Problem details: Below are the entries to work from; restate word for word the portion that opens with the line containing "it might help" and closes with the line containing "Toby flushes, looking", keeping both.

Records from a data source
▼
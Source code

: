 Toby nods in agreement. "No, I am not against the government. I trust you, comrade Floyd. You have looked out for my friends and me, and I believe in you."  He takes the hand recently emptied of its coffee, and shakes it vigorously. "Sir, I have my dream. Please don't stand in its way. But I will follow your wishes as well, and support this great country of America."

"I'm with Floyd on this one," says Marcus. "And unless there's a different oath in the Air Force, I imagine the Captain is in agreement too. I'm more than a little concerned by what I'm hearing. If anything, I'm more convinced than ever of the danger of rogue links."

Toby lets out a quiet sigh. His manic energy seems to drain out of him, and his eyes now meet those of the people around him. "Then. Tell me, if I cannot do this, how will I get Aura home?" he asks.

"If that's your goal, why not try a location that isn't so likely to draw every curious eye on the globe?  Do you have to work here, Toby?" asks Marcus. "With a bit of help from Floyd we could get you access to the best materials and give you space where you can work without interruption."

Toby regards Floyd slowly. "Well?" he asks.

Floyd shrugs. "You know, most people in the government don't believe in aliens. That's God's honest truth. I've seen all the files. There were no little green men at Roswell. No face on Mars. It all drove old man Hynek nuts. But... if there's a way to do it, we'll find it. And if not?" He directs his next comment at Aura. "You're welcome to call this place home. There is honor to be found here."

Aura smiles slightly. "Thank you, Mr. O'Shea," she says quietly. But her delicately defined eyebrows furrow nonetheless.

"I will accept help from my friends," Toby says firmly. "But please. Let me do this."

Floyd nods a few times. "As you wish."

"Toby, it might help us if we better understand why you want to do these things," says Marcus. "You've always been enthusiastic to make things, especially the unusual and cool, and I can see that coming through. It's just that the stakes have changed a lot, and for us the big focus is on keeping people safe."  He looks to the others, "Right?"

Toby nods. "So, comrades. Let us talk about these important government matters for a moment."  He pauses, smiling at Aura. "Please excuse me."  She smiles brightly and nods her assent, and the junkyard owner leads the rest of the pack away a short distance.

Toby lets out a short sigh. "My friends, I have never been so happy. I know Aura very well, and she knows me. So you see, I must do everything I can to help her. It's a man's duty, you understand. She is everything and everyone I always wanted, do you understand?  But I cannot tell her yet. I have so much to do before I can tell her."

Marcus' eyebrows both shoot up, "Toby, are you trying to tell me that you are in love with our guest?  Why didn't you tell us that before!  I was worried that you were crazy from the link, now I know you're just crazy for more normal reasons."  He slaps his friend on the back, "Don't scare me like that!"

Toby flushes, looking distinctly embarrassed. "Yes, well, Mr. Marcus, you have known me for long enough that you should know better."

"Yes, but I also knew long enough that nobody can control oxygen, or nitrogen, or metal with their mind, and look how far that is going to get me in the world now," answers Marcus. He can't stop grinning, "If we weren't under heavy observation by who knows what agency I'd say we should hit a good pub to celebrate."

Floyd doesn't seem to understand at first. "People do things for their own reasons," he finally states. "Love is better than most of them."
▲
Answer box:
"Toby, it might help us if we better understand why you want to do these things," says Marcus. "You've always been enthusiastic to make things, especially the unusual and cool, and I can see that coming through. It's just that the stakes have changed a lot, and for us the big focus is on keeping people safe."  He looks to the others, "Right?"

Toby nods. "So, comrades. Let us talk about these important government matters for a moment."  He pauses, smiling at Aura. "Please excuse me."  She smiles brightly and nods her assent, and the junkyard owner leads the rest of the pack away a short distance.

Toby lets out a short sigh. "My friends, I have never been so happy. I know Aura very well, and she knows me. So you see, I must do everything I can to help her. It's a man's duty, you understand. She is everything and everyone I always wanted, do you understand?  But I cannot tell her yet. I have so much to do before I can tell her."

Marcus' eyebrows both shoot up, "Toby, are you trying to tell me that you are in love with our guest?  Why didn't you tell us that before!  I was worried that you were crazy from the link, now I know you're just crazy for more normal reasons."  He slaps his friend on the back, "Don't scare me like that!"

Toby flushes, looking distinctly embarrassed. "Yes, well, Mr. Marcus, you have known me for long enough that you should know better."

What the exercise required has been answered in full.